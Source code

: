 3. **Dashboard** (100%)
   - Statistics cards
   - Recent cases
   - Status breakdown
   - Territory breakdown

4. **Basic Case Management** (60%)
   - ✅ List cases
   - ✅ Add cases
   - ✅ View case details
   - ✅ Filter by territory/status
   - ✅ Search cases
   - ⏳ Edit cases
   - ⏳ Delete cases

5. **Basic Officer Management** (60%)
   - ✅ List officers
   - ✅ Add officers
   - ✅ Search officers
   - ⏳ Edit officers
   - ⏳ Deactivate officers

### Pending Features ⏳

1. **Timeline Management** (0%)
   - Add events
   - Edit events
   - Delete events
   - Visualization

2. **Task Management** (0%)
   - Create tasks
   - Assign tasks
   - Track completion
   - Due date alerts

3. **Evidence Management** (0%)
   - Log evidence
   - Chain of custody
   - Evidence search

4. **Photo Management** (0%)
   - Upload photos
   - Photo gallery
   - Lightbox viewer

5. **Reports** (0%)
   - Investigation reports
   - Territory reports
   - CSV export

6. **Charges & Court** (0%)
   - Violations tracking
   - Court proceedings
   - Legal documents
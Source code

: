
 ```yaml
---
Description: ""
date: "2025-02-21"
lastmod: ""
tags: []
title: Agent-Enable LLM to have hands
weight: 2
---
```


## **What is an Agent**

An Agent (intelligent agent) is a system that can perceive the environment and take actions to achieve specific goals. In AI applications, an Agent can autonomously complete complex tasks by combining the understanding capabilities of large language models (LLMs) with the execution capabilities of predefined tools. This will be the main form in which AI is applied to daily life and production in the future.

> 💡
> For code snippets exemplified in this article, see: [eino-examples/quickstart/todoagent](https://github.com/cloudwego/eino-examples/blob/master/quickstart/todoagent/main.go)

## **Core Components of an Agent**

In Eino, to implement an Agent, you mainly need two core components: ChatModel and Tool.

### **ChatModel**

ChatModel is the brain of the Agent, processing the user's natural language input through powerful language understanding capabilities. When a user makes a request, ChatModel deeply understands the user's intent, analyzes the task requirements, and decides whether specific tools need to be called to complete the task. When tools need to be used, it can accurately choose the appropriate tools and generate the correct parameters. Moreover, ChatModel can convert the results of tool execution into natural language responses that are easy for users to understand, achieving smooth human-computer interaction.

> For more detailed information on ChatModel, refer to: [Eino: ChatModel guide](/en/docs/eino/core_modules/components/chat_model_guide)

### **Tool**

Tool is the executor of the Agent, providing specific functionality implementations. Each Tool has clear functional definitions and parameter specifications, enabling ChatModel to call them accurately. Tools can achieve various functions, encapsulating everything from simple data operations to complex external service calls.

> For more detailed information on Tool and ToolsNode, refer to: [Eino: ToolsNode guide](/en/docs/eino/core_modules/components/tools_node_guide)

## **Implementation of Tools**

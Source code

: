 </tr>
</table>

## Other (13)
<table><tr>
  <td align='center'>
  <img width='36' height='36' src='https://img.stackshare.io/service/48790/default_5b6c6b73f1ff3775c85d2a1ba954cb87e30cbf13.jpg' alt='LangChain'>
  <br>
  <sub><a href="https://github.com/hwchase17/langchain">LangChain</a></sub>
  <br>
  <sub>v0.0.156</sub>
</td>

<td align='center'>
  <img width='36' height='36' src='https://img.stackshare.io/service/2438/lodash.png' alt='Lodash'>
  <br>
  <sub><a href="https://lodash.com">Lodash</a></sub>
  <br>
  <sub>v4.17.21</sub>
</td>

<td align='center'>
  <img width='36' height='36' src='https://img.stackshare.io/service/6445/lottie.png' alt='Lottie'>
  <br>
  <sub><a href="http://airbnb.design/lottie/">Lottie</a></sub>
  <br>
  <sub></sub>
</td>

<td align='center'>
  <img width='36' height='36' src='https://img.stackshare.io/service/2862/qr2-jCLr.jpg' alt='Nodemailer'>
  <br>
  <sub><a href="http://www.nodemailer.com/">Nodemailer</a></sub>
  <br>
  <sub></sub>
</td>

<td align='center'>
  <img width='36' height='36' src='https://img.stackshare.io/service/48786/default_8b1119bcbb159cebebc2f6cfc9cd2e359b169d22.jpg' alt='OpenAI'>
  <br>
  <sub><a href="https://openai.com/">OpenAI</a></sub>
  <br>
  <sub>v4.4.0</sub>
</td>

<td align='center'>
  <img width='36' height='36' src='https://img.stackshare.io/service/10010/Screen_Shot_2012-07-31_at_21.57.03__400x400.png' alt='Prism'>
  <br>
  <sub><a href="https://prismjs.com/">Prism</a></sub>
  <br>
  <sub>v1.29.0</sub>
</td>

▶ **Problem statement**
Could you write out all the entries exactly as given?

▶ **Answer to this problem**
Source code

: 3. **Dashboard** (100%)
   - Statistics cards
   - Recent cases
   - Status breakdown
   - Territory breakdown

4. **Basic Case Management** (60%)
   - ✅ List cases
   - ✅ Add cases
   - ✅ View case details
   - ✅ Filter by territory/status
   - ✅ Search cases
   - ⏳ Edit cases
   - ⏳ Delete cases

5. **Basic Officer Management** (60%)
   - ✅ List officers
   - ✅ Add officers
   - ✅ Search officers
   - ⏳ Edit officers
   - ⏳ Deactivate officers

### Pending Features ⏳

1. **Timeline Management** (0%)
   - Add events
   - Edit events
   - Delete events
   - Visualization

2. **Task Management** (0%)
   - Create tasks
   - Assign tasks
   - Track completion
   - Due date alerts

3. **Evidence Management** (0%)
   - Log evidence
   - Chain of custody
   - Evidence search

4. **Photo Management** (0%)
   - Upload photos
   - Photo gallery
   - Lightbox viewer

5. **Reports** (0%)
   - Investigation reports
   - Territory reports
   - CSV export

6. **Charges & Court** (0%)
   - Violations tracking
   - Court proceedings
   - Legal documents
Source code

:
 ```yaml
---
Description: ""
date: "2025-02-21"
lastmod: ""
tags: []
title: Agent-Enable LLM to have hands
weight: 2
---
```


## **What is an Agent**

An Agent (intelligent agent) is a system that can perceive the environment and take actions to achieve specific goals. In AI applications, an Agent can autonomously complete complex tasks by combining the understanding capabilities of large language models (LLMs) with the execution capabilities of predefined tools. This will be the main form in which AI is applied to daily life and production in the future.

> 💡
> For code snippets exemplified in this article, see: [eino-examples/quickstart/todoagent](https://github.com/cloudwego/eino-examples/blob/master/quickstart/todoagent/main.go)

## **Core Components of an Agent**

In Eino, to implement an Agent, you mainly need two core components: ChatModel and Tool.

### **ChatModel**

ChatModel is the brain of the Agent, processing the user's natural language input through powerful language understanding capabilities. When a user makes a request, ChatModel deeply understands the user's intent, analyzes the task requirements, and decides whether specific tools need to be called to complete the task. When tools need to be used, it can accurately choose the appropriate tools and generate the correct parameters. Moreover, ChatModel can convert the results of tool execution into natural language responses that are easy for users to understand, achieving smooth human-computer interaction.

> For more detailed information on ChatModel, refer to: [Eino: ChatModel guide](/en/docs/eino/core_modules/components/chat_model_guide)

### **Tool**

Tool is the executor of the Agent, providing specific functionality implementations. Each Tool has clear functional definitions and parameter specifications, enabling ChatModel to call them accurately. Tools can achieve various functions, encapsulating everything from simple data operations to complex external service calls.

> For more detailed information on Tool and ToolsNode, refer to: [Eino: ToolsNode guide](/en/docs/eino/core_modules/components/tools_node_guide)

## **Implementation of Tools**

Source code

: </tr>
</table>

## Other (13)
<table><tr>
  <td align='center'>
  <img width='36' height='36' src='https://img.stackshare.io/service/48790/default_5b6c6b73f1ff3775c85d2a1ba954cb87e30cbf13.jpg' alt='LangChain'>
  <br>
  <sub><a href="https://github.com/hwchase17/langchain">LangChain</a></sub>
  <br>
  <sub>v0.0.156</sub>
</td>

<td align='center'>
  <img width='36' height='36' src='https://img.stackshare.io/service/2438/lodash.png' alt='Lodash'>
  <br>
  <sub><a href="https://lodash.com">Lodash</a></sub>
  <br>
  <sub>v4.17.21</sub>
</td>

<td align='center'>
  <img width='36' height='36' src='https://img.stackshare.io/service/6445/lottie.png' alt='Lottie'>
  <br>
  <sub><a href="http://airbnb.design/lottie/">Lottie</a></sub>
  <br>
  <sub></sub>
</td>

<td align='center'>
  <img width='36' height='36' src='https://img.stackshare.io/service/2862/qr2-jCLr.jpg' alt='Nodemailer'>
  <br>
  <sub><a href="http://www.nodemailer.com/">Nodemailer</a></sub>
  <br>
  <sub></sub>
</td>

<td align='center'>
  <img width='36' height='36' src='https://img.stackshare.io/service/48786/default_8b1119bcbb159cebebc2f6cfc9cd2e359b169d22.jpg' alt='OpenAI'>
  <br>
  <sub><a href="https://openai.com/">OpenAI</a></sub>
  <br>
  <sub>v4.4.0</sub>
</td>

<td align='center'>
  <img width='36' height='36' src='https://img.stackshare.io/service/10010/Screen_Shot_2012-07-31_at_21.57.03__400x400.png' alt='Prism'>
  <br>
  <sub><a href="https://prismjs.com/">Prism</a></sub>
  <br>
  <sub>v1.29.0</sub>
</td>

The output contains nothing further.